Discussion on what to do with Santa Monica Airport will be a major debate in this town. To be candid, the airport serves a very upper crust of society, and the land may be suited for a higher and better use. Still, I have a soft spot in me for the legacy of Donald Douglas and rather enjoy eating at the Spitfire or Typhoon and watching planes come and go.
As for our real miracle – the beaches – I am not in favor of a new breakwater that will accommodate cruise ships unloading hordes of tourists. Or even fishing excursions. Let them go out of the Marina. The breakwater is not healthy for the environment and should not be rebuilt. The Pier, as much as kids love it, would be a nice place to have some quiet space as well, though it may be too late for that. And history seems to preclude it. For my son and his friends, I want a Santa Monica that has clean beaches. Last year I got sick from body surfing, and it would be a shame if my kid were unable to enjoy the surf the way I always have.
As for the civic center, god only knows what the place will look like once they are finished with it. The bureaucrats have their hands on this project and they are not going to let go. City Councilmembers have their feet dug into the ground with them, so don’t expect any civic involvement. They will do what they want, so hold your breath. Certainly this is one place where any type of link to the past has been quickly ditched. People are even attempting to disassemble The Santa Monica Civic, which can use a face-lift and modernizing, but does not deserve to be destroyed. Perhaps the Civic’s proposed underground parking and greening of the surface to accommodate playing fields will help to soften some of the newer harder edges. In the end, the place will be a hodgepodge with no two buildings alike. It is a shame really. I love our City Hall and could only have wished our city fathers would have built on that theme and kept that warm, elegant and classy design throughout.
Architecturally I am concerned. We are building housing and mixed-use with one thing in mind: maximizing square footage and profitability. I know it is a business; however, does our Architectural Review Board have any say in terms of style? Or is big, boxy and out-to-the-max our fate? Please, no more sacrificing neighborhoods for large-scale housing developments. Let’s keep our residential areas family-friendly.

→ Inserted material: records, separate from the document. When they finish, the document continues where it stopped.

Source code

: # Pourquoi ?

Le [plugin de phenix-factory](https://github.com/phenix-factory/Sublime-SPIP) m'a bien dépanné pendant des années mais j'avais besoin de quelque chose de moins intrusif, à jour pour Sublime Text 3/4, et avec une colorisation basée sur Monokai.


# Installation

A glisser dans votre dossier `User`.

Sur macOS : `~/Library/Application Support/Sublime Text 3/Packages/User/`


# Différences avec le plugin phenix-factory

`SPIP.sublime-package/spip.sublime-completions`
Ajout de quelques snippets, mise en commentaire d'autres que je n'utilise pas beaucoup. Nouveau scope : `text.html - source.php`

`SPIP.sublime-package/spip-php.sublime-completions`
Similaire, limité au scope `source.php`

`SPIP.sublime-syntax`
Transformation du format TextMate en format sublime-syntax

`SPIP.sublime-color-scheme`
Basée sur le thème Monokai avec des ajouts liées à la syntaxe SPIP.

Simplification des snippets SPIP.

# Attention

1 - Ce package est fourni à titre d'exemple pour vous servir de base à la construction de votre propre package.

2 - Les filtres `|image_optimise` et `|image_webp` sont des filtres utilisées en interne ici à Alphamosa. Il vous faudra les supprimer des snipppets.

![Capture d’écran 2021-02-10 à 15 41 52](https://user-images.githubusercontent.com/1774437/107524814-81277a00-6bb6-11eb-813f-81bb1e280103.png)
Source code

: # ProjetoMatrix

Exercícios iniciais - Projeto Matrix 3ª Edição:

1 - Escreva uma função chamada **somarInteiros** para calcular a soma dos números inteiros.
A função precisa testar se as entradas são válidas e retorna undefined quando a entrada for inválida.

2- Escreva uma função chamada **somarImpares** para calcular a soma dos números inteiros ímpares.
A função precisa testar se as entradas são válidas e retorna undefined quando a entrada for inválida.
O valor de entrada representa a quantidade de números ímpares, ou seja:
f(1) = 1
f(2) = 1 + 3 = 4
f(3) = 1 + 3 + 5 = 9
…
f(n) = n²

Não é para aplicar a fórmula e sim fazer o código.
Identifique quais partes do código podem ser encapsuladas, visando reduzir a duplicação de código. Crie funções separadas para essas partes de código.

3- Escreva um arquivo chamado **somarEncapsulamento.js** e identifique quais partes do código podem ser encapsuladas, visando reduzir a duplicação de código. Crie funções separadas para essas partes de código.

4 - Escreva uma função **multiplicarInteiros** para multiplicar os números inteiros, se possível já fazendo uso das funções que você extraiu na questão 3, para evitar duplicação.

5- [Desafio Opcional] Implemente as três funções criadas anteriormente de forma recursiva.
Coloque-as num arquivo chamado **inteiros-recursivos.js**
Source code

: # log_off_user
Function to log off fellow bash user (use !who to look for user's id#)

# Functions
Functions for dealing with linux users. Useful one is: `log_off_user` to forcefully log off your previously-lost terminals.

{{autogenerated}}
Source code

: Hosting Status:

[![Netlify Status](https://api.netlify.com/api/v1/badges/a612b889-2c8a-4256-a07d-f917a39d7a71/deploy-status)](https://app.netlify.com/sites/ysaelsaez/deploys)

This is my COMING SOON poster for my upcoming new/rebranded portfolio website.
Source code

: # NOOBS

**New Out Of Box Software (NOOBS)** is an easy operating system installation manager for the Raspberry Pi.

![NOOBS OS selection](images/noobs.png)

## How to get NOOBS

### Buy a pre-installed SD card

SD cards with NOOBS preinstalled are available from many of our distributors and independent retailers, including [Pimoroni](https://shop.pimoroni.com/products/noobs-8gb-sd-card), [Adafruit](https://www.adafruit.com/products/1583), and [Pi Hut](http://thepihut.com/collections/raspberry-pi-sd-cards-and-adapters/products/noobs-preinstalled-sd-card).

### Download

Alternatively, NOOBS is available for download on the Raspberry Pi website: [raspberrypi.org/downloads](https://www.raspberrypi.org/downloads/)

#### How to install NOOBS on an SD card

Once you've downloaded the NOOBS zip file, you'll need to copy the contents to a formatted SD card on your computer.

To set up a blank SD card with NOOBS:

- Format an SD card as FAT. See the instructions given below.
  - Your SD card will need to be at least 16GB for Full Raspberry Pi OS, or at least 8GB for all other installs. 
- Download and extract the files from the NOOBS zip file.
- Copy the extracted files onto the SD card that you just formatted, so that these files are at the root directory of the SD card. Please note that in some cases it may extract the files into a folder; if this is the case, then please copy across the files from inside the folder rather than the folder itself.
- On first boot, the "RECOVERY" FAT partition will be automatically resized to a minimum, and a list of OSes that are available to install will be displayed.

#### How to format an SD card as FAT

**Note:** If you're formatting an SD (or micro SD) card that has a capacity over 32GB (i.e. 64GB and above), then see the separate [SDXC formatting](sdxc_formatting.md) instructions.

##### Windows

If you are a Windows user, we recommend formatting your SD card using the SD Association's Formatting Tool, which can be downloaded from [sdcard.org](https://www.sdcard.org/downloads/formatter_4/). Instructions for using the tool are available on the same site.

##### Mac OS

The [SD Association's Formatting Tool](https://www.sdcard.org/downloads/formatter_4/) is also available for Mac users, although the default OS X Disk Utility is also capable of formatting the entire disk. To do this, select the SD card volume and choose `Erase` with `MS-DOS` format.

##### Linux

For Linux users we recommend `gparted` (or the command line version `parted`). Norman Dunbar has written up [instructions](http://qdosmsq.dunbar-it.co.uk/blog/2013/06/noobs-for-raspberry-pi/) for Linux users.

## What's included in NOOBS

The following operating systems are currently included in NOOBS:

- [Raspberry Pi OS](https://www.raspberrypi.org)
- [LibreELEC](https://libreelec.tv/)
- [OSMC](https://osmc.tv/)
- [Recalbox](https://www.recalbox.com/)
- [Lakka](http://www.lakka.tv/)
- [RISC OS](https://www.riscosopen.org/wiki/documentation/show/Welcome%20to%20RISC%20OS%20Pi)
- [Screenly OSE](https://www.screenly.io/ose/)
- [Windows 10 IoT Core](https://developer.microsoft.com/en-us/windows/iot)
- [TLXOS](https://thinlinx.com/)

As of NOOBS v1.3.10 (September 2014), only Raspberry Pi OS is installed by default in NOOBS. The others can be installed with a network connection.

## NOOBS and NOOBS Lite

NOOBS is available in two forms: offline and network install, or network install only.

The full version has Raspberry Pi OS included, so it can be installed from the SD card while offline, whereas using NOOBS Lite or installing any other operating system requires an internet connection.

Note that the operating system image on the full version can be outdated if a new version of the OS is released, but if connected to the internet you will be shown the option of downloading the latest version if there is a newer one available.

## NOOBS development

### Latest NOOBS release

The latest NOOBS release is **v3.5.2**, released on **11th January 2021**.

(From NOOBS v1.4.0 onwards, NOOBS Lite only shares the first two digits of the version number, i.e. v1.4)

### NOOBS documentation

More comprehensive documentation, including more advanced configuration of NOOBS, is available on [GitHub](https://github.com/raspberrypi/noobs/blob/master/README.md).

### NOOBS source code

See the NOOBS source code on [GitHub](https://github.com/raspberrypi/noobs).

I wonder if those big, big businesses at the Water Garden and the Yahoo Center will ever feel part of Santa Monica and participate as true corporate citizens? Or are they just hanging their hat here?
Will the arts and culture be supported?
Let’s make sure to support our schools and make permanent the special financing implemented in the last few years, and even increase it if necessary.

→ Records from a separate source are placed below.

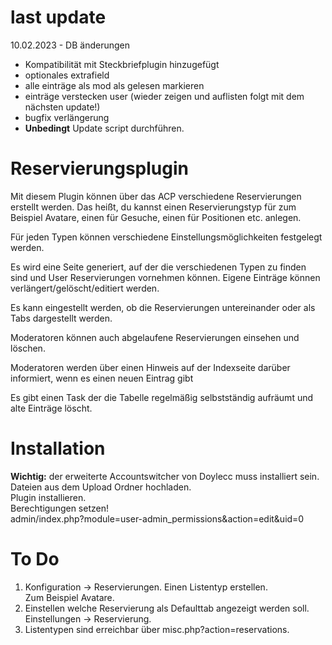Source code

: # last update       
10.02.2023 - DB änderungen
- Kompatibilität mit Steckbriefplugin hinzugefügt
- optionales extrafield 
- alle einträge als mod als gelesen markieren
- einträge verstecken user (wieder zeigen und auflisten folgt mit dem nächsten update!)
- bugfix verlängerung
- **Unbedingt** Update script durchführen.


# Reservierungsplugin

Mit diesem Plugin können über das ACP verschiedene Reservierungen erstellt werden. Das heißt, du kannst einen Reservierungstyp für zum Beispiel Avatare, einen für Gesuche, einen für Positionen etc. anlegen.  

Für jeden Typen können verschiedene Einstellungsmöglichkeiten festgelegt werden.  

Es wird eine Seite generiert, auf der die verschiedenen Typen zu finden sind und User Reservierungen vornehmen können. Eigene Einträge können verlängert/gelöscht/editiert werden.  

Es kann eingestellt werden, ob die Reservierungen untereinander oder als Tabs dargestellt werden.

Moderatoren können auch abgelaufene Reservierungen einsehen und löschen.  

Moderatoren werden über einen Hinweis auf der Indexseite darüber informiert, wenn es einen neuen Eintrag gibt

Es gibt einen Task der die Tabelle regelmäßig selbstständig aufräumt und alte Einträge löscht.  


# Installation
**Wichtig:** der erweiterte Accountswitcher von Doylecc muss installiert sein.      
Dateien aus dem Upload Ordner hochladen.       
Plugin installieren.        
Berechtigungen setzen!      
admin/index.php?module=user-admin_permissions&action=edit&uid=0         

# To Do
1. Konfiguration -> Reservierungen. 
    Einen Listentyp erstellen.  
    Zum Beispiel Avatare. 
2. Einstellen welche Reservierung als Defaulttab angezeigt werden soll. 
    Einstellungen -> Reservierung. 
3. Listentypen sind erreichbar über misc.php?action=reservations.  

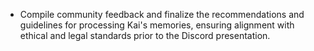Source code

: - Compile community feedback and finalize the recommendations and guidelines for processing Kai's memories, ensuring alignment with ethical and legal standards prior to the Discord presentation.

I can only trust and hope that the Pico Neighborhood becomes safer for residents and that the violent crime that exists there abates. Family services and education is one of the keys to success here. The other is community involvement with law enforcement.
Our hospitals have grown and will be modernized shortly. Now the question comes up whether residents can afford their services and if we need more affordable clinics in neighborhoods that require them.

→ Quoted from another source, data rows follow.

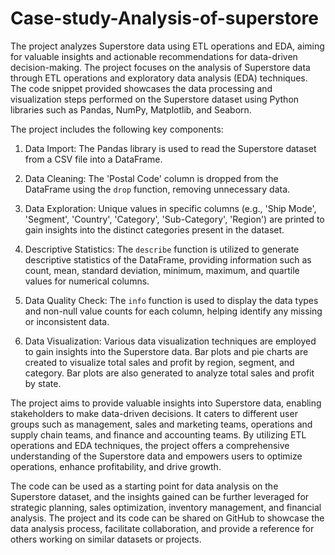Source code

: # Case-study-Analysis-of-superstore
The project analyzes Superstore data using ETL operations and EDA, aiming for valuable insights and actionable recommendations for data-driven decision-making.
The project focuses on the analysis of Superstore data through ETL operations and exploratory data analysis (EDA) techniques. The code snippet provided showcases the data processing and visualization steps performed on the Superstore dataset using Python libraries such as Pandas, NumPy, Matplotlib, and Seaborn.

The project includes the following key components:

1. Data Import: The Pandas library is used to read the Superstore dataset from a CSV file into a DataFrame.

2. Data Cleaning: The 'Postal Code' column is dropped from the DataFrame using the `drop` function, removing unnecessary data.

3. Data Exploration: Unique values in specific columns (e.g., 'Ship Mode', 'Segment', 'Country', 'Category', 'Sub-Category', 'Region') are printed to gain insights into the distinct categories present in the dataset.

4. Descriptive Statistics: The `describe` function is utilized to generate descriptive statistics of the DataFrame, providing information such as count, mean, standard deviation, minimum, maximum, and quartile values for numerical columns.

5. Data Quality Check: The `info` function is used to display the data types and non-null value counts for each column, helping identify any missing or inconsistent data.

6. Data Visualization: Various data visualization techniques are employed to gain insights into the Superstore data. Bar plots and pie charts are created to visualize total sales and profit by region, segment, and category. Bar plots are also generated to analyze total sales and profit by state.

The project aims to provide valuable insights into Superstore data, enabling stakeholders to make data-driven decisions. It caters to different user groups such as management, sales and marketing teams, operations and supply chain teams, and finance and accounting teams. By utilizing ETL operations and EDA techniques, the project offers a comprehensive understanding of the Superstore data and empowers users to optimize operations, enhance profitability, and drive growth.

The code can be used as a starting point for data analysis on the Superstore dataset, and the insights gained can be further leveraged for strategic planning, sales optimization, inventory management, and financial analysis. The project and its code can be shared on GitHub to showcase the data analysis process, facilitate collaboration, and provide a reference for others working on similar datasets or projects.
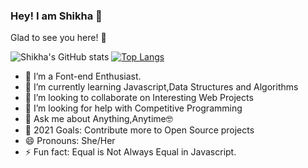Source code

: ### Hey! I am Shikha 👋
Glad to see you here! 🤩

![Shikha's GitHub stats](https://github-readme-stats.vercel.app/api?username=ishikharai&show_icons=true&theme=radical)     [![Top Langs](https://github-readme-stats.vercel.app/api/top-langs/?username=ishikharai&langs_count=8&show_icons=true&theme=radical)](https://github.com/ishikharai/github-readme-stats)




- 🔭 I’m a Font-end Enthusiast. 
- 🌱 I’m currently learning Javascript,Data Structures and Algorithms
- 👯 I’m looking to collaborate on Interesting Web Projects
- 🤔 I’m looking for help with Competitive Programming
- 💬 Ask me about Anything,Anytime🤓
-  🥅 2021 Goals: Contribute more to Open Source projects
- 😄 Pronouns: She/Her
- ⚡ Fun fact: Equal is Not Always Equal in Javascript.
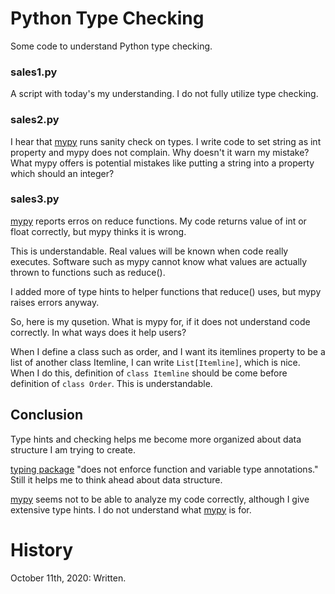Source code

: # Python Type Checking
Some code to understand Python type checking.

### sales1.py
A script with today's my understanding. I do not fully utilize type checking.

### sales2.py
I hear that [mypy](http://mypy-lang.org/) runs sanity check on types. I write code to set string as int
property and mypy does not complain. Why doesn't it warn my mistake? What mypy
offers is potential mistakes like putting a string into a property which should
an integer?

### sales3.py
[mypy](http://mypy-lang.org/) reports erros on reduce functions. My code returns value of int or float
correctly, but mypy thinks it is wrong.

This is understandable. Real values will be known when code really executes.
Software such as mypy cannot know what values are actually thrown to functions
such as reduce().

I added more of type hints to helper functions that reduce() uses, but mypy
raises errors anyway.

So, here is my qusetion. What is mypy for, if it does not understand code correctly. In what ways does it help users?

When I define a class such as order, and I want its itemlines property to be a list of another class Itemline, I can write `List[Itemline]`, which is nice. When I do this, definition of `class Itemline` should be come before definition of `class Order`. This is understandable.


## Conclusion
Type hints and checking helps me become more organized about data structure I am
trying to create.

[typing package](https://docs.python.org/3/library/typing.html) "does not enforce function and variable type annotations." Still it helps me to think ahead about data structure.

[mypy](http://mypy-lang.org/) seems not to be able to analyze my code correctly, although I give extensive type hints. I do not understand what [mypy](http://mypy-lang.org/) is for.


# History
October 11th, 2020: Written.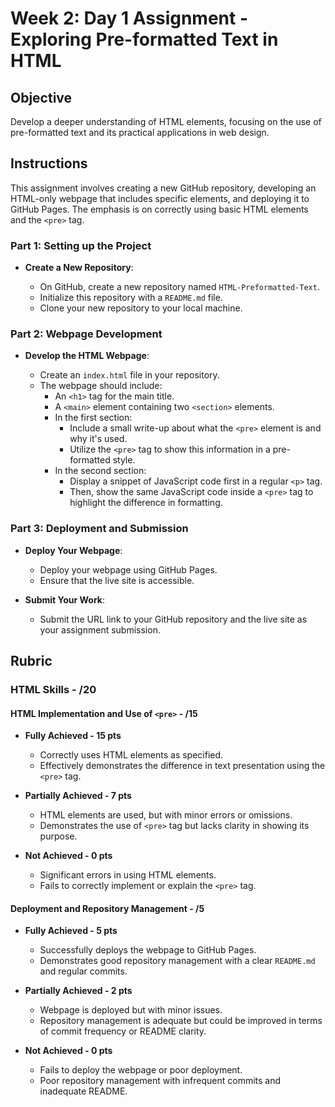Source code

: # Week 2: Day 1 Assignment - Exploring Pre-formatted Text in HTML

## Objective

Develop a deeper understanding of HTML elements, focusing on the use of pre-formatted text and its practical applications in web design.

## Instructions

This assignment involves creating a new GitHub repository, developing an HTML-only webpage that includes specific elements, and deploying it to GitHub Pages. The emphasis is on correctly using basic HTML elements and the `<pre>` tag.

### Part 1: Setting up the Project

- **Create a New Repository**:

  - On GitHub, create a new repository named `HTML-Preformatted-Text`.
  - Initialize this repository with a `README.md` file.
  - Clone your new repository to your local machine.

### Part 2: Webpage Development

- **Develop the HTML Webpage**:

  - Create an `index.html` file in your repository.
  - The webpage should include:
    - An `<h1>` tag for the main title.
    - A `<main>` element containing two `<section>` elements.
    - In the first section:
      - Include a small write-up about what the `<pre>` element is and why it's used.
      - Utilize the `<pre>` tag to show this information in a pre-formatted style.
    - In the second section:
      - Display a snippet of JavaScript code first in a regular `<p>` tag.
      - Then, show the same JavaScript code inside a `<pre>` tag to highlight the difference in formatting.

### Part 3: Deployment and Submission

- **Deploy Your Webpage**:

  - Deploy your webpage using GitHub Pages.
  - Ensure that the live site is accessible.

- **Submit Your Work**:

  - Submit the URL link to your GitHub repository and the live site as your assignment submission.

## Rubric

### HTML Skills - /20

#### HTML Implementation and Use of `<pre>` - /15

- **Fully Achieved - 15 pts**

  - Correctly uses HTML elements as specified.
  - Effectively demonstrates the difference in text presentation using the `<pre>` tag.

- **Partially Achieved - 7 pts**

  - HTML elements are used, but with minor errors or omissions.
  - Demonstrates the use of `<pre>` tag but lacks clarity in showing its purpose.

- **Not Achieved - 0 pts**
  - Significant errors in using HTML elements.
  - Fails to correctly implement or explain the `<pre>` tag.

#### Deployment and Repository Management - /5

- **Fully Achieved - 5 pts**

  - Successfully deploys the webpage to GitHub Pages.
  - Demonstrates good repository management with a clear `README.md` and regular commits.

- **Partially Achieved - 2 pts**

  - Webpage is deployed but with minor issues.
  - Repository management is adequate but could be improved in terms of commit frequency or README clarity.

- **Not Achieved - 0 pts**
  - Fails to deploy the webpage or poor deployment.
  - Poor repository management with infrequent commits and inadequate README.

I think it would be good to have term limits on our city council. We need new blood to keep it invigorated. I am sorry Terry O’Day did not win a seat; he is just the type of fresh face we needed. I also think the city should vote according to districts so each area has more political clout, especially the Pico District that has been underserved for years. If you want to increase voter turnout, try districts and even have a vote for mayor, where the residents get to choose. Top dog votes usually bring more people out. Perhaps Richard Bloom would have won as mayor, or maybe Bobby Shriver.